Today's Georgetown Voice mentioned that one of my English professors and my former advisor, Joel Siegel, passed away last week. (The Washington Post obituary is also available. Along with one of my high school English teachers, Professor Siegel was responsible for my desire to become an English major at Georgetown. I only had one class with him, and it wasn't his popular "Elements of Film" class; it was his section of the writing workshop that was an option for the freshman English requirement but that most students avoided. (From that last sentence, you can tell that his writing lessons didn't sink in. That's my fault, not his. Students avoided the writing workshop sections for the workload. They didn't avoid his section in particular.)

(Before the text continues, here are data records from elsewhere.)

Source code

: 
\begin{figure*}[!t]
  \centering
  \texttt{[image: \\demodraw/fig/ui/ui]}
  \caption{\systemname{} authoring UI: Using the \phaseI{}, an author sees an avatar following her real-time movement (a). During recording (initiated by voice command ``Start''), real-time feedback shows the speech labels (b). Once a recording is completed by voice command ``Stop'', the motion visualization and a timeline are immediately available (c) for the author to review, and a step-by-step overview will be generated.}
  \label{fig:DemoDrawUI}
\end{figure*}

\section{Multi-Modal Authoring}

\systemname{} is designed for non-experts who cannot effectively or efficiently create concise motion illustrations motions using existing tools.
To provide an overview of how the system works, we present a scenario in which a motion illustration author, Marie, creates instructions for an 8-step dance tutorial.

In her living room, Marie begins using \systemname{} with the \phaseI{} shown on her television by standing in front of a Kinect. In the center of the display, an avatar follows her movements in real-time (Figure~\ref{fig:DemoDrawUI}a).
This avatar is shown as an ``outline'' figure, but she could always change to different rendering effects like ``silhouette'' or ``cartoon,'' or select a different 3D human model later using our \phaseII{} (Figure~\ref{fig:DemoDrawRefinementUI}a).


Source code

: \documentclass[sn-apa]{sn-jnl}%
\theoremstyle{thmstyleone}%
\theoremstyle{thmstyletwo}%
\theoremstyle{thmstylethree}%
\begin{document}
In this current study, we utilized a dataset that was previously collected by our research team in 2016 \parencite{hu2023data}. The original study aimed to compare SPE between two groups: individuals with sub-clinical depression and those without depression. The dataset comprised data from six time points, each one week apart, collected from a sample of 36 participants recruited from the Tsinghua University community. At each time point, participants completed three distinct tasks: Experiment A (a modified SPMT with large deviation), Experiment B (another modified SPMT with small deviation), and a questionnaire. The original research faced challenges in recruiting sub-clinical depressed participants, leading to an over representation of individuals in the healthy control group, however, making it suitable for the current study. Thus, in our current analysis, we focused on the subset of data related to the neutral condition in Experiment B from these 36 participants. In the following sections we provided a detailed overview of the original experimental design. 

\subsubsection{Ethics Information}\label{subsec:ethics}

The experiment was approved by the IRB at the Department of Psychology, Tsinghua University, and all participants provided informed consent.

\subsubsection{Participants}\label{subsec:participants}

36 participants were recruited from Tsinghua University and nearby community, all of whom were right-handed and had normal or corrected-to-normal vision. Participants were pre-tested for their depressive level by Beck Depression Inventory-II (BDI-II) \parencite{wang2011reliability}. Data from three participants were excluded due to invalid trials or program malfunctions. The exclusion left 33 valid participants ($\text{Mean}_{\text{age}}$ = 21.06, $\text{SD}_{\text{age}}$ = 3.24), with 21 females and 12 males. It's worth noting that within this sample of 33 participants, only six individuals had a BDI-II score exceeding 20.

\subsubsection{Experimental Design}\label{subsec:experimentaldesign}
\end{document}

His class used the cultural resources of Washington, DC, as the basis for the papers we wrote every week. We wrote about paintings in an art gallery, a dim sum brunch in Chinatown, reviews of a play, a movie, and a concert (I was the class expert on the concert, which was a solo violist with piano accompaniment), and even a little fiction based on an Edward Hopper painting. While I was familiar with some of the museums and cultural opportunities in DC, it was his class that showed me the variety of options that students had at their disposal. Writing two-page papers every week wasn't hard for me, and it allowed me to work on my writing skills and apply them to papers for other classes. Throughout everything we did as a class, Professor Siegel was a knowledgeable, entertaining host and educator. He offered his opinions about our experiences and led engaging class discussions of our excursions. I was so impressed with his style, wit, and approachability, along with his writing talents, that I asked him to be my advisor when I decided to major in English. He was perhaps not the best choice (he said so himself when I asked him), since he was on sabbatical for my junior year and I had to ask another professor to substitute for him, but when I was able to see him for advice about my schedule, he was helpful and tried to provide what insight he could into other classes and professors. I wish I'd gotten more of a chance to know him while I was there. Given my current interest in films, I'm sure I would have liked his film class. One of the films he showed us was Superstar: The Karen Carpenter Story Todd Haynes' infamous movie about the life and death of the singing star, told with Barbie dolls. It's extremely hard to find, since Haynes had to withdraw it from release after the Carpenter family refused to grant him the rights to the songs. It's disturbing and grotesque, yet oddly compelling, and it's just the sort of film that Professor Siegel liked for its effect on his class.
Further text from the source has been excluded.